_Exercise requirements_
Write the records out again exactly, leaving no images in.

_Extracted information_

◆ ◆ ◆ ◆ ◆

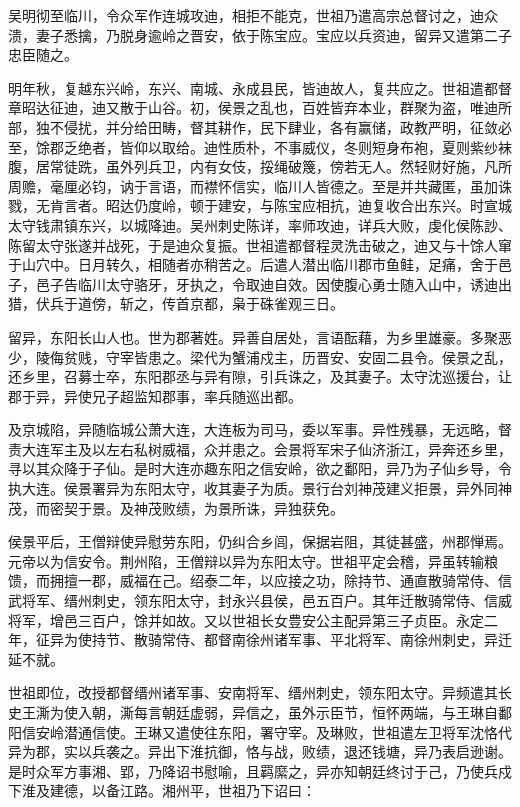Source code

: \documentclass[]{article}
\begin{document}
吴明彻至临川，令众军作连城攻迪，相拒不能克，世祖乃遣高宗总督讨之，迪众溃，妻子悉擒，乃脱身逾岭之晋安，依于陈宝应。宝应以兵资迪，留异又遣第二子忠臣随之。

明年秋，复越东兴岭，东兴、南城、永成县民，皆迪故人，复共应之。世祖遣都督章昭达征迪，迪又散于山谷。初，侯景之乱也，百姓皆弃本业，群聚为盗，唯迪所部，独不侵扰，并分给田畴，督其耕作，民下肆业，各有赢储，政教严明，征敛必至，馀郡乏绝者，皆仰以取给。迪性质朴，不事威仪，冬则短身布袍，夏则紫纱袜腹，居常徒跣，虽外列兵卫，内有女伎，挼绳破篾，傍若无人。然轻财好施，凡所周赡，毫厘必钧，讷于言语，而襟怀信实，临川人皆德之。至是并共藏匿，虽加诛戮，无肯言者。昭达仍度岭，顿于建安，与陈宝应相抗，迪复收合出东兴。时宣城太守钱肃镇东兴，以城降迪。吴州刺史陈详，率师攻迪，详兵大败，虔化侯陈訬、陈留太守张遂并战死，于是迪众复振。世祖遣都督程灵洗击破之，迪又与十馀人窜于山穴中。日月转久，相随者亦稍苦之。后遣人潜出临川郡市鱼鲑，足痛，舍于邑子，邑子告临川太守骆牙，牙执之，令取迪自效。因使腹心勇士随入山中，诱迪出猎，伏兵于道傍，斩之，传首京都，枭于硃雀观三日。

留异，东阳长山人也。世为郡著姓。异善自居处，言语酝藉，为乡里雄豪。多聚恶少，陵侮贫贱，守宰皆患之。梁代为蟹浦戍主，历晋安、安固二县令。侯景之乱，还乡里，召募士卒，东阳郡丞与异有隙，引兵诛之，及其妻子。太守沈巡援台，让郡于异，异使兄子超监知郡事，率兵随巡出都。

及京城陷，异随临城公萧大连，大连板为司马，委以军事。异性残暴，无远略，督责大连军主及以左右私树威福，众并患之。会景将军宋子仙济浙江，异奔还乡里，寻以其众降于子仙。是时大连亦趣东阳之信安岭，欲之鄱阳，异乃为子仙乡导，令执大连。侯景署异为东阳太守，收其妻子为质。景行台刘神茂建义拒景，异外同神茂，而密契于景。及神茂败绩，为景所诛，异独获免。

侯景平后，王僧辩使异慰劳东阳，仍纠合乡闾，保据岩阻，其徒甚盛，州郡惮焉。元帝以为信安令。荆州陷，王僧辩以异为东阳太守。世祖平定会稽，异虽转输粮馈，而拥擅一郡，威福在己。绍泰二年，以应接之功，除持节、通直散骑常侍、信武将军、缙州刺史，领东阳太守，封永兴县侯，邑五百户。其年迁散骑常侍、信威将军，增邑三百户，馀并如故。又以世祖长女豊安公主配异第三子贞臣。永定二年，征异为使持节、散骑常侍、都督南徐州诸军事、平北将军、南徐州刺史，异迁延不就。

世祖即位，改授都督缙州诸军事、安南将军、缙州刺史，领东阳太守。异频遣其长史王澌为使入朝，澌每言朝廷虚弱，异信之，虽外示臣节，恒怀两端，与王琳自鄱阳信安岭潜通信使。王琳又遣使往东阳，署守宰。及琳败，世祖遣左卫将军沈恪代异为郡，实以兵袭之。异出下淮抗御，恪与战，败绩，退还钱塘，异乃表启逊谢。是时众军方事湘、郢，乃降诏书慰喻，且羁縻之，异亦知朝廷终讨于己，乃使兵戍下淮及建德，以备江路。湘州平，世祖乃下诏曰：
\end{document}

◆ ◆ ◆ ◆ ◆

_Response area_
Source code

: \documentclass[]{article}
\begin{document}
吴明彻至临川，令众军作连城攻迪，相拒不能克，世祖乃遣高宗总督讨之，迪众溃，妻子悉擒，乃脱身逾岭之晋安，依于陈宝应。宝应以兵资迪，留异又遣第二子忠臣随之。

明年秋，复越东兴岭，东兴、南城、永成县民，皆迪故人，复共应之。世祖遣都督章昭达征迪，迪又散于山谷。初，侯景之乱也，百姓皆弃本业，群聚为盗，唯迪所部，独不侵扰，并分给田畴，督其耕作，民下肆业，各有赢储，政教严明，征敛必至，馀郡乏绝者，皆仰以取给。迪性质朴，不事威仪，冬则短身布袍，夏则紫纱袜腹，居常徒跣，虽外列兵卫，内有女伎，挼绳破篾，傍若无人。然轻财好施，凡所周赡，毫厘必钧，讷于言语，而襟怀信实，临川人皆德之。至是并共藏匿，虽加诛戮，无肯言者。昭达仍度岭，顿于建安，与陈宝应相抗，迪复收合出东兴。时宣城太守钱肃镇东兴，以城降迪。吴州刺史陈详，率师攻迪，详兵大败，虔化侯陈訬、陈留太守张遂并战死，于是迪众复振。世祖遣都督程灵洗击破之，迪又与十馀人窜于山穴中。日月转久，相随者亦稍苦之。后遣人潜出临川郡市鱼鲑，足痛，舍于邑子，邑子告临川太守骆牙，牙执之，令取迪自效。因使腹心勇士随入山中，诱迪出猎，伏兵于道傍，斩之，传首京都，枭于硃雀观三日。

留异，东阳长山人也。世为郡著姓。异善自居处，言语酝藉，为乡里雄豪。多聚恶少，陵侮贫贱，守宰皆患之。梁代为蟹浦戍主，历晋安、安固二县令。侯景之乱，还乡里，召募士卒，东阳郡丞与异有隙，引兵诛之，及其妻子。太守沈巡援台，让郡于异，异使兄子超监知郡事，率兵随巡出都。

及京城陷，异随临城公萧大连，大连板为司马，委以军事。异性残暴，无远略，督责大连军主及以左右私树威福，众并患之。会景将军宋子仙济浙江，异奔还乡里，寻以其众降于子仙。是时大连亦趣东阳之信安岭，欲之鄱阳，异乃为子仙乡导，令执大连。侯景署异为东阳太守，收其妻子为质。景行台刘神茂建义拒景，异外同神茂，而密契于景。及神茂败绩，为景所诛，异独获免。

侯景平后，王僧辩使异慰劳东阳，仍纠合乡闾，保据岩阻，其徒甚盛，州郡惮焉。元帝以为信安令。荆州陷，王僧辩以异为东阳太守。世祖平定会稽，异虽转输粮馈，而拥擅一郡，威福在己。绍泰二年，以应接之功，除持节、通直散骑常侍、信武将军、缙州刺史，领东阳太守，封永兴县侯，邑五百户。其年迁散骑常侍、信威将军，增邑三百户，馀并如故。又以世祖长女豊安公主配异第三子贞臣。永定二年，征异为使持节、散骑常侍、都督南徐州诸军事、平北将军、南徐州刺史，异迁延不就。

世祖即位，改授都督缙州诸军事、安南将军、缙州刺史，领东阳太守。异频遣其长史王澌为使入朝，澌每言朝廷虚弱，异信之，虽外示臣节，恒怀两端，与王琳自鄱阳信安岭潜通信使。王琳又遣使往东阳，署守宰。及琳败，世祖遣左卫将军沈恪代异为郡，实以兵袭之。异出下淮抗御，恪与战，败绩，退还钱塘，异乃表启逊谢。是时众军方事湘、郢，乃降诏书慰喻，且羁縻之，异亦知朝廷终讨于己，乃使兵戍下淮及建德，以备江路。湘州平，世祖乃下诏曰：
\end{document}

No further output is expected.